▸ WORK TO COMPLETE: Look through the listing below, and wherever a line has the string "left", pull it out.

####################

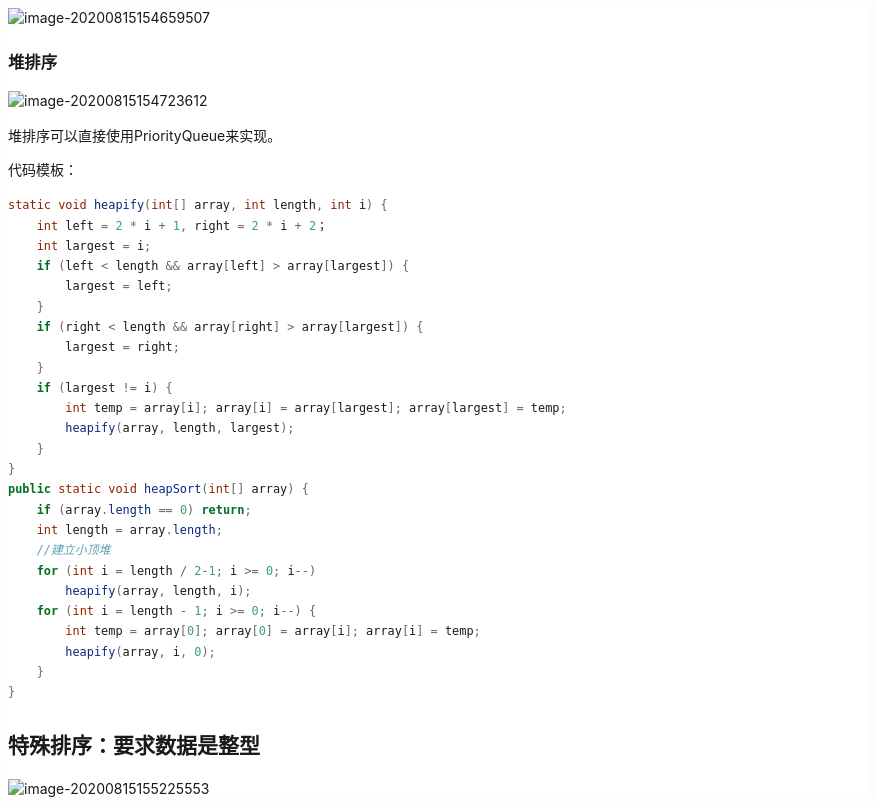 ![image-20200815154659507](C:\Users\LY\AppData\Roaming\Typora\typora-user-images\image-20200815154659507.png)



### 堆排序

![image-20200815154723612](C:\Users\LY\AppData\Roaming\Typora\typora-user-images\image-20200815154723612.png)

堆排序可以直接使用PriorityQueue来实现。

代码模板：

```java
static void heapify(int[] array, int length, int i) {
    int left = 2 * i + 1, right = 2 * i + 2；
    int largest = i;
    if (left < length && array[left] > array[largest]) {
        largest = left;
    }
    if (right < length && array[right] > array[largest]) {
        largest = right;
    }
    if (largest != i) {
        int temp = array[i]; array[i] = array[largest]; array[largest] = temp;
        heapify(array, length, largest);
    }
}
public static void heapSort(int[] array) {
    if (array.length == 0) return;
    int length = array.length;
    //建立小顶堆
    for (int i = length / 2-1; i >= 0; i--) 
        heapify(array, length, i);
    for (int i = length - 1; i >= 0; i--) {
        int temp = array[0]; array[0] = array[i]; array[i] = temp;
        heapify(array, i, 0);
    }
}
```

## 特殊排序：要求数据是整型

![image-20200815155225553](C:\Users\LY\AppData\Roaming\Typora\typora-user-images\image-20200815155225553.png)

####################

▸ SOLUTION FOR THIS TASK:
    int left = 2 * i + 1, right = 2 * i + 2；
    if (left < length && array[left] > array[largest]) {
        largest = left;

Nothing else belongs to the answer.